Much like we mix and match shirts, pants, and shoes to put together different outfits, a cell can shuffle segments of its genetic material to produce thousands of different, but related, proteins. This process, called alternative splicing, acts on RNA molecules that carry information from DNA to the cell’s protein-making machinery. In many cases, cells use alternative splicing to make particular proteins according to the circumstances: Just as you might choose to wear a raincoat on a soggy day, a cell can make a protein variant to suit its needs.

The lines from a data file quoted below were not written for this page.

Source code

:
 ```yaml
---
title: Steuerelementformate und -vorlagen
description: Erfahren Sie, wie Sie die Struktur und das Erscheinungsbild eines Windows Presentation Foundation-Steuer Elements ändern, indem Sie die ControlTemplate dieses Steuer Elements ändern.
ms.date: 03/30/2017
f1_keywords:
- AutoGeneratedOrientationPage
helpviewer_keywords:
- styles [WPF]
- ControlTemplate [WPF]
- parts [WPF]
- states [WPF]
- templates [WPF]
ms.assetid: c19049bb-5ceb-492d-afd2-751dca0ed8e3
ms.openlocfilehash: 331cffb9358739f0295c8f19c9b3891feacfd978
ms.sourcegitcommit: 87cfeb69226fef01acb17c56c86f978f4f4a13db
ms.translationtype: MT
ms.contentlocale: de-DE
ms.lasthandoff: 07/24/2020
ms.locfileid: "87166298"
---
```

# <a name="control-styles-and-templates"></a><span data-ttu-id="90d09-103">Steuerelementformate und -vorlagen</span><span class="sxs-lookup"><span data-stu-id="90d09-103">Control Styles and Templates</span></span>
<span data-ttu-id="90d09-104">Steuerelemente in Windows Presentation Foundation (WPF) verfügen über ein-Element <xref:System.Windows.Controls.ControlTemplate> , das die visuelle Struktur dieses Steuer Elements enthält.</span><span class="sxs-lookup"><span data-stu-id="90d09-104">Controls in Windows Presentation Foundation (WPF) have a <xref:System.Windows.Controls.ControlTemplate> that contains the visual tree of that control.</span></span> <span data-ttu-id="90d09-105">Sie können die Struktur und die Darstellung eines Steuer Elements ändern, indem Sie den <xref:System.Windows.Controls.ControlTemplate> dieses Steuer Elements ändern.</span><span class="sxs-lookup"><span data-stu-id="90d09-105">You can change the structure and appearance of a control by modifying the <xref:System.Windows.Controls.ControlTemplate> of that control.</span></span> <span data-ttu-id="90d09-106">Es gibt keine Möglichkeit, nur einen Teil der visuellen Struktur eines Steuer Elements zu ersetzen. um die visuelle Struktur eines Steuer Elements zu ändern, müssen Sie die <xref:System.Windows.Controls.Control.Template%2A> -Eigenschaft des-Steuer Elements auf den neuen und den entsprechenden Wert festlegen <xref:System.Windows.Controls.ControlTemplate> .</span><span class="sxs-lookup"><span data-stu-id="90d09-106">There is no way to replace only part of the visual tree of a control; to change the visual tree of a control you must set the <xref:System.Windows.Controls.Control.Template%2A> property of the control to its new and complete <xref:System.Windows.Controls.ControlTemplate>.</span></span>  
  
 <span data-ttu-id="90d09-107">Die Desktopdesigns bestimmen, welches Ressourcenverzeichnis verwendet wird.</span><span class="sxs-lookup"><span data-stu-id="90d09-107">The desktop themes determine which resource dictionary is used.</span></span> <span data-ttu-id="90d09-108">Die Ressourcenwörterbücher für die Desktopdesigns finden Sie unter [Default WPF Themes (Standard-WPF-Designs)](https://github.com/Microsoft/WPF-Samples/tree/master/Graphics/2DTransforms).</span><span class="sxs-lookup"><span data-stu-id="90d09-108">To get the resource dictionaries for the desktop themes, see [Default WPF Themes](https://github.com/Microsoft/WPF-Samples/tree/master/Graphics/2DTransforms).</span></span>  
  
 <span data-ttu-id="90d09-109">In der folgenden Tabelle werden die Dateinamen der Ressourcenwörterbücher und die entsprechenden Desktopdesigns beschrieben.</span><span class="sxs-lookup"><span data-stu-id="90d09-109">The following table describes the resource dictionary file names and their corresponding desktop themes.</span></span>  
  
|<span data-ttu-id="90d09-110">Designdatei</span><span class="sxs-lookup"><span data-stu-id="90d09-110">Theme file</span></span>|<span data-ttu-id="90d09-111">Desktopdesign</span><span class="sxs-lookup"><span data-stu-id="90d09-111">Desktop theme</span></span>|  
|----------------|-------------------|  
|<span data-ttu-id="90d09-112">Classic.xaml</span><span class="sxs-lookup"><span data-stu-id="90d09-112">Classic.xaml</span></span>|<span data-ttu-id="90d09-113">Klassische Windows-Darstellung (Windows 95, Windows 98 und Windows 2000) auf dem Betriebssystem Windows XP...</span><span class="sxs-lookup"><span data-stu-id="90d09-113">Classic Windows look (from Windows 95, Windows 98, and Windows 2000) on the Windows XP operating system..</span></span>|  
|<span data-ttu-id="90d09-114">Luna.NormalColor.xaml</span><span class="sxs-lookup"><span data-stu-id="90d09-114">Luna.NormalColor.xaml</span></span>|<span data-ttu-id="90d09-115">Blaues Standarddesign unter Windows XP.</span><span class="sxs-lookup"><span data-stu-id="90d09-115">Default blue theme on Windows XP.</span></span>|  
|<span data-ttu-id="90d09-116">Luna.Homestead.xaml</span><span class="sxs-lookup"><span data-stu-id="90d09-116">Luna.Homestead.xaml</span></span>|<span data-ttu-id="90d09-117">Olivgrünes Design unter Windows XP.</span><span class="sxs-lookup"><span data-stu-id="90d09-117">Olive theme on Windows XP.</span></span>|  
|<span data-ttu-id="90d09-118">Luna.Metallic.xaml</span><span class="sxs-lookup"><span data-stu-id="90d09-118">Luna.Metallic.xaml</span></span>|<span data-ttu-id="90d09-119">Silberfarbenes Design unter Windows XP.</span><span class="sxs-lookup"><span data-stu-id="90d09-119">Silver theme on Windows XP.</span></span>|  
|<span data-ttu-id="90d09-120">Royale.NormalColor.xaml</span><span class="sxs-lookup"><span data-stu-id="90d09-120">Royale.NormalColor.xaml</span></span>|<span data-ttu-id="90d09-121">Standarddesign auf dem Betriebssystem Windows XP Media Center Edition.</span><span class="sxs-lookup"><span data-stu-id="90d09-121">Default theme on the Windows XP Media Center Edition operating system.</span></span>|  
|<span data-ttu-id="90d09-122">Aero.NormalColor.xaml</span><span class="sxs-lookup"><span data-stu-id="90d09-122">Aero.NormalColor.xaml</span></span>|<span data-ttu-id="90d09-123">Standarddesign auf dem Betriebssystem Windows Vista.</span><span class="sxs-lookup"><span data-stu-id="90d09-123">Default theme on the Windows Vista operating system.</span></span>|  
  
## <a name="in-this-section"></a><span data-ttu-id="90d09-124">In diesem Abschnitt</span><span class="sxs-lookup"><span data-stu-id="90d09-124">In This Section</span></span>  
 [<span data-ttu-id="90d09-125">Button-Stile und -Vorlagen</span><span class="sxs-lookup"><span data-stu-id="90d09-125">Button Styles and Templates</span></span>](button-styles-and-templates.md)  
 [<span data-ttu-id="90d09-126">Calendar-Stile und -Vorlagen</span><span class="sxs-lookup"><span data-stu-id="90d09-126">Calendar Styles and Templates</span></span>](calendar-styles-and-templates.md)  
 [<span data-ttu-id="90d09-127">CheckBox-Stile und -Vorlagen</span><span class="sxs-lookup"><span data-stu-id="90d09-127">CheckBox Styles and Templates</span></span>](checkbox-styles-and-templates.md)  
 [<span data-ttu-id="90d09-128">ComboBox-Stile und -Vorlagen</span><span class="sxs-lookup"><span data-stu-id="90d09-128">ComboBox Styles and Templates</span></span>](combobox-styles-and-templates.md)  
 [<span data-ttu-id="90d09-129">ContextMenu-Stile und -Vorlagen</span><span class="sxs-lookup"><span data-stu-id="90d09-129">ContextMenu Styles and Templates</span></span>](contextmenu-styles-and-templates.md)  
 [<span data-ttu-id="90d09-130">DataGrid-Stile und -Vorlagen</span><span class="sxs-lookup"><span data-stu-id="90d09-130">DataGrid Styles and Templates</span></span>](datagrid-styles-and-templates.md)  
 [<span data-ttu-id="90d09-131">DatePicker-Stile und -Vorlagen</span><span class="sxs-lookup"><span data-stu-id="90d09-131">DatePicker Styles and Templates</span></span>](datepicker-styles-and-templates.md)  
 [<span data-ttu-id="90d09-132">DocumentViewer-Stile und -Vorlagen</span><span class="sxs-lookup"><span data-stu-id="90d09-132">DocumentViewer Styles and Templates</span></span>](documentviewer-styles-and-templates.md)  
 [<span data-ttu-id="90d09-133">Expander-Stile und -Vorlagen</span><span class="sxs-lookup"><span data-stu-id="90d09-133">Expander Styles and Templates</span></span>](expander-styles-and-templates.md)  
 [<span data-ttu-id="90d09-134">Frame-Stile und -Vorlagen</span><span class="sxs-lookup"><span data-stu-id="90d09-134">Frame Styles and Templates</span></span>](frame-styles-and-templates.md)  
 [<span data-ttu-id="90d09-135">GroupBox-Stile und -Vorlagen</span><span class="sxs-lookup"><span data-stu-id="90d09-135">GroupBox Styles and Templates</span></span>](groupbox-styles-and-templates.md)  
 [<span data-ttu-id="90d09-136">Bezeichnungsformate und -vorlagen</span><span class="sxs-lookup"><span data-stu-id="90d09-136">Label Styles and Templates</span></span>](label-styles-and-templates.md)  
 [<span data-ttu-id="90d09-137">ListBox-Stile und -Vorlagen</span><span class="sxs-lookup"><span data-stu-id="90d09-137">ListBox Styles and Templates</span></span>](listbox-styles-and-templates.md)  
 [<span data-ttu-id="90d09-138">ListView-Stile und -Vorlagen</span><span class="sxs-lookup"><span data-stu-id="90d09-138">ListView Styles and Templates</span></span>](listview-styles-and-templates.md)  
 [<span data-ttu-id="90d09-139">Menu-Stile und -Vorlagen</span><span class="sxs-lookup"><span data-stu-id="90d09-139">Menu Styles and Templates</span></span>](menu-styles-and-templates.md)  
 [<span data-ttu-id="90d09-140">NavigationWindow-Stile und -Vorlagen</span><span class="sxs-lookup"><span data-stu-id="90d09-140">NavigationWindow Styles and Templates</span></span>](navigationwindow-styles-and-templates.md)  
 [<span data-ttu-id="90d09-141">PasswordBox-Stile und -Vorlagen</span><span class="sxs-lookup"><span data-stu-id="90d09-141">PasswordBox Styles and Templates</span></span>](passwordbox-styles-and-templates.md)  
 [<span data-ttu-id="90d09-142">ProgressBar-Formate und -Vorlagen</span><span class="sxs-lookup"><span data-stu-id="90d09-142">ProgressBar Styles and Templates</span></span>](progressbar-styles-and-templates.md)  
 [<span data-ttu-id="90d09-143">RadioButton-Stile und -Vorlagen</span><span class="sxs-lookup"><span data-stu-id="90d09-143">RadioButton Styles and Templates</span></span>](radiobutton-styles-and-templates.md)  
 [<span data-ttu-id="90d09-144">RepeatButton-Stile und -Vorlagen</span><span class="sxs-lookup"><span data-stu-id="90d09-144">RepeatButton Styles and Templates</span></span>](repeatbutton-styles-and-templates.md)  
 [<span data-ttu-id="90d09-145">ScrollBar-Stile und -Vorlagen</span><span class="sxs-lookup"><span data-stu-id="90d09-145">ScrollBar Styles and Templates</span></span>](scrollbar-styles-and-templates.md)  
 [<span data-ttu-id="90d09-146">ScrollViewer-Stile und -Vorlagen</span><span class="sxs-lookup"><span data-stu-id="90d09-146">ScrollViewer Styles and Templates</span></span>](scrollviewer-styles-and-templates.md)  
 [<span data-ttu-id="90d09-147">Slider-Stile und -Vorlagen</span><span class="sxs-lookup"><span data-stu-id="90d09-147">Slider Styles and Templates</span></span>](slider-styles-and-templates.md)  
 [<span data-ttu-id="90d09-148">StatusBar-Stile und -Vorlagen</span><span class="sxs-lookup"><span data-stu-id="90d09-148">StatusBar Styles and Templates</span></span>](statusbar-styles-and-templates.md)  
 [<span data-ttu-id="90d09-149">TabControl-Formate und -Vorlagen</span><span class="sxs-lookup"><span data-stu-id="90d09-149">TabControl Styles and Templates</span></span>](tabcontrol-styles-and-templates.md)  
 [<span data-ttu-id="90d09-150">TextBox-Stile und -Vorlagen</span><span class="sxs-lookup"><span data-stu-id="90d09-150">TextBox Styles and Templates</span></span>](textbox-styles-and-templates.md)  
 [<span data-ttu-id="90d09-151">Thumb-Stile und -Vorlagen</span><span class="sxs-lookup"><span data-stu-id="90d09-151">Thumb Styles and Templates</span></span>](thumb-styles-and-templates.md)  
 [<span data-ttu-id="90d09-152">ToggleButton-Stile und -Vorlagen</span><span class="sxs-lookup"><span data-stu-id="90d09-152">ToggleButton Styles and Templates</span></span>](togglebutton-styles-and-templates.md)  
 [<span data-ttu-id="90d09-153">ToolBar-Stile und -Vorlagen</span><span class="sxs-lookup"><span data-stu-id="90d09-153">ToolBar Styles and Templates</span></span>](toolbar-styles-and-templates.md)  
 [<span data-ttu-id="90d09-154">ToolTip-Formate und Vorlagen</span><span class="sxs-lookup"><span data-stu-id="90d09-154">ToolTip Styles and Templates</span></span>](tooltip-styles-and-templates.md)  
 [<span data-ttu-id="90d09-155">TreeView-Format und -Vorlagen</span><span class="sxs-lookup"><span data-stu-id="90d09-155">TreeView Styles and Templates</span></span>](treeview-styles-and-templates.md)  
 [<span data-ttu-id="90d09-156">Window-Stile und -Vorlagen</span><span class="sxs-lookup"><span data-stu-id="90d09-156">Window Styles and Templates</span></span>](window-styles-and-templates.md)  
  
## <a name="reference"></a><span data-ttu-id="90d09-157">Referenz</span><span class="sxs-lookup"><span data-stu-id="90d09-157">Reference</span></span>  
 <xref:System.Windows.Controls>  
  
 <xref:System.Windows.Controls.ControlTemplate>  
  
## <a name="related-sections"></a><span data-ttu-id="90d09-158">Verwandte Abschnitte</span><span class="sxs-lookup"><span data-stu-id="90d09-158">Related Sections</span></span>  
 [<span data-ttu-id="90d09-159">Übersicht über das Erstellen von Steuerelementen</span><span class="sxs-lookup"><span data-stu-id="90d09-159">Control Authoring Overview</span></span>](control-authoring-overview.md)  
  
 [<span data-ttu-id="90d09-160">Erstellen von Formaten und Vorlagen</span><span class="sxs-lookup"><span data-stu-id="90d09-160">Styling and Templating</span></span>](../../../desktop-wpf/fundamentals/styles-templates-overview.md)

Now, basic researchers have discovered that alternative splicing appears to play a key role in the development of a healthy heart. Xiang-Dong Fu, Ph.D., of the University of California, San Diego, used genetic engineering technology to create mice that could not produce ASF/SF2, a protein known to be involved in cutting and pasting RNA. Although these experimental mice looked normal at birth, within a few weeks their hearts could not pump blood very well and they died soon thereafter. Fu discovered that, without the proper ASF/SF2 splicing tool, the mice made the wrong version of an important heart enzyme that helps transform a juvenile mouse heart into that of an adult. The enzyme, the scientists learned, has also been linked to heart attacks.

Fu’s findings may lead to a deeper understanding of alternative splicing in the normal development of body organs. The research may also shed light on why heart attacks occur and could suggest strategies to prevent them.